Your answer should be a number only: the count of lines in the following entries that contain "marketing".

☆ ☆ ☆

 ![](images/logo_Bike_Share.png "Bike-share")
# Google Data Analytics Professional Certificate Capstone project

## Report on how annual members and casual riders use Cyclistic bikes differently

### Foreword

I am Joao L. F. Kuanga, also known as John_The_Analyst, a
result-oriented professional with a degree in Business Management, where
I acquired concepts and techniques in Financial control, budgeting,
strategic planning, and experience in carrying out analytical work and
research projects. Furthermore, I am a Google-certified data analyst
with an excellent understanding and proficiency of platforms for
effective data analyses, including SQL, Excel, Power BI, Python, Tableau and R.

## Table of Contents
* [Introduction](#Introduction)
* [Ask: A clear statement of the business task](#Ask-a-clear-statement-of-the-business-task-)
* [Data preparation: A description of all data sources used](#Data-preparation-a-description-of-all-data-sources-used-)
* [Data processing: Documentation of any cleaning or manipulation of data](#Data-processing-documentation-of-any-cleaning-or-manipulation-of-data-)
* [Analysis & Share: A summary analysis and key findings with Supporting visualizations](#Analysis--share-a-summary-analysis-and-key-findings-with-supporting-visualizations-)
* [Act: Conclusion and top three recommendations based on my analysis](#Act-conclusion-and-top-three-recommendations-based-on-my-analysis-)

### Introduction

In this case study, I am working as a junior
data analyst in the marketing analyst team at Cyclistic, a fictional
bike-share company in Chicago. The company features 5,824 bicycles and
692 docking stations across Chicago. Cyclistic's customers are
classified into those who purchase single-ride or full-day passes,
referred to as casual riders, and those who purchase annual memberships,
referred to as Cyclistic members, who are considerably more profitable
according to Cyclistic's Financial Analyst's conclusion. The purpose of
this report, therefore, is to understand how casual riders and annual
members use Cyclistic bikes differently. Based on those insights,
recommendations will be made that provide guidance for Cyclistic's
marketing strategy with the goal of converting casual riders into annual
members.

☆ ☆ ☆

§ Solution to the exercise
2